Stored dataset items

..........

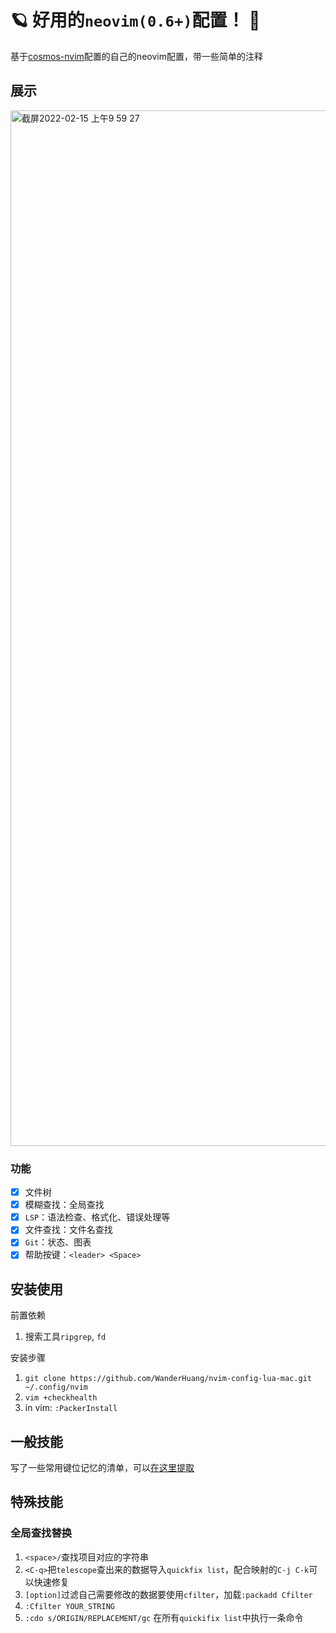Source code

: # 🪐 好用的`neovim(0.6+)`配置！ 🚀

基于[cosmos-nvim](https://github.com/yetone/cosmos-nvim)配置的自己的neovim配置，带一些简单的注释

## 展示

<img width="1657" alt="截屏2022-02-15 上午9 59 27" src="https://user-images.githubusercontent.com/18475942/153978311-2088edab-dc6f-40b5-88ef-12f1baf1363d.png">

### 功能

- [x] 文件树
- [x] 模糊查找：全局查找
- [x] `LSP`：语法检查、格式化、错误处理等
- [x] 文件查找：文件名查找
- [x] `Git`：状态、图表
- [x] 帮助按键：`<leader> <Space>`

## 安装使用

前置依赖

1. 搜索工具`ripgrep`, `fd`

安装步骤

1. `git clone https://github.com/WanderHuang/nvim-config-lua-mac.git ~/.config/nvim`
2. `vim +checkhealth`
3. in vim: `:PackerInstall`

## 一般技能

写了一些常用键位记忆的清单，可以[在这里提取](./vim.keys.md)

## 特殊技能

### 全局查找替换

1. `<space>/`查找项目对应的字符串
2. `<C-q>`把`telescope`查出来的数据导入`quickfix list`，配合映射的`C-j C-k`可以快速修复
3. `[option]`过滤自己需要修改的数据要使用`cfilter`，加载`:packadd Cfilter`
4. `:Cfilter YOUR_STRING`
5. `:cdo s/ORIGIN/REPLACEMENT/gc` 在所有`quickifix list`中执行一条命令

..........

## What this task involves
Your answer must be an exact copy of every entry, with the pictures left out.

## Answer below
Source code

: # 🪐 好用的`neovim(0.6+)`配置！ 🚀

基于[cosmos-nvim](https://github.com/yetone/cosmos-nvim)配置的自己的neovim配置，带一些简单的注释

## 展示

<img width="1657" alt="截屏2022-02-15 上午9 59 27" src="https://user-images.githubusercontent.com/18475942/153978311-2088edab-dc6f-40b5-88ef-12f1baf1363d.png">

### 功能

- [x] 文件树
- [x] 模糊查找：全局查找
- [x] `LSP`：语法检查、格式化、错误处理等
- [x] 文件查找：文件名查找
- [x] `Git`：状态、图表
- [x] 帮助按键：`<leader> <Space>`

## 安装使用

前置依赖

1. 搜索工具`ripgrep`, `fd`

安装步骤

1. `git clone https://github.com/WanderHuang/nvim-config-lua-mac.git ~/.config/nvim`
2. `vim +checkhealth`
3. in vim: `:PackerInstall`

## 一般技能

写了一些常用键位记忆的清单，可以[在这里提取](./vim.keys.md)

## 特殊技能

### 全局查找替换

1. `<space>/`查找项目对应的字符串
2. `<C-q>`把`telescope`查出来的数据导入`quickfix list`，配合映射的`C-j C-k`可以快速修复
3. `[option]`过滤自己需要修改的数据要使用`cfilter`，加载`:packadd Cfilter`
4. `:Cfilter YOUR_STRING`
5. `:cdo s/ORIGIN/REPLACEMENT/gc` 在所有`quickifix list`中执行一条命令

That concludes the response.